━━━━━ MATERIAL PROVIDED
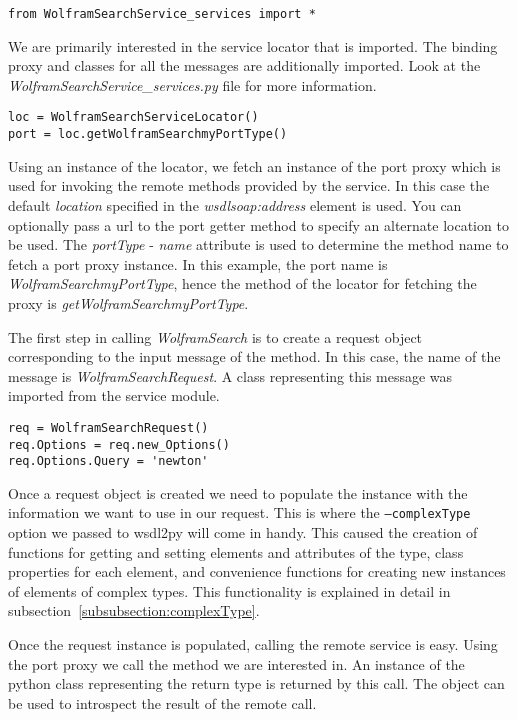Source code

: \begin{verbatim}
from WolframSearchService_services import *
\end{verbatim}

We are primarily interested in the service locator that is imported.  The 
binding proxy and classes for all the messages are additionally imported.
Look at the {\it WolframSearchService_services.py} file for more information.

\begin{verbatim}
loc = WolframSearchServiceLocator()
port = loc.getWolframSearchmyPortType()
\end{verbatim}

Using an instance of the locator, we fetch an instance of the port proxy
which is used for invoking the remote methods provided by the service.  In
this case the default {\it location} specified in the {\it wsdlsoap:address}
element is used.  You can optionally pass a url to the port getter method to
specify an alternate location to be used.  The {\it portType} - {\it name} 
attribute is used to determine the method name to fetch a port proxy instance.
In this example, the port name is {\it WolframSearchmyPortType}, hence the 
method of the locator for fetching the proxy is {\it getWolframSearchmyPortType}.

The first step in calling {\it WolframSearch} is to create a request object
corresponding to the input message of the method.  In this case, the name of
the message is {\it WolframSearchRequest}.  A class representing this message
was imported from the service module.

\begin{verbatim}
req = WolframSearchRequest()
req.Options = req.new_Options()
req.Options.Query = 'newton'
\end{verbatim}

Once a request object is created we need to populate the instance with the
information we want to use in our request.  This is where the {\tt --complexType}
option we passed to wsdl2py will come in handy.  This caused the creation of 
functions for getting and setting elements and attributes of the type, class 
properties for each element, and convenience functions for creating new instances
of elements of complex types.  This functionality is explained in detail in 
subsection~\ref{subsubsection:complexType}.

Once the request instance is populated, calling the remote service is easy.  Using
the port proxy we call the method we are interested in.  An instance of the python
class representing the return type is returned by this call.  The  object
can be used to introspect the result of the remote call.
━━━━━━━━━━
(AIM OF THE EXERCISE): The lines to return run from the one containing "functions for getting" through the last line of the records above. Give them exactly and include nothing more.

(RESULT OF THE EXERCISE):
functions for getting and setting elements and attributes of the type, class 
properties for each element, and convenience functions for creating new instances
of elements of complex types.  This functionality is explained in detail in 
subsection~\ref{subsubsection:complexType}.

Once the request instance is populated, calling the remote service is easy.  Using
the port proxy we call the method we are interested in.  An instance of the python
class representing the return type is returned by this call.  The  object
can be used to introspect the result of the remote call.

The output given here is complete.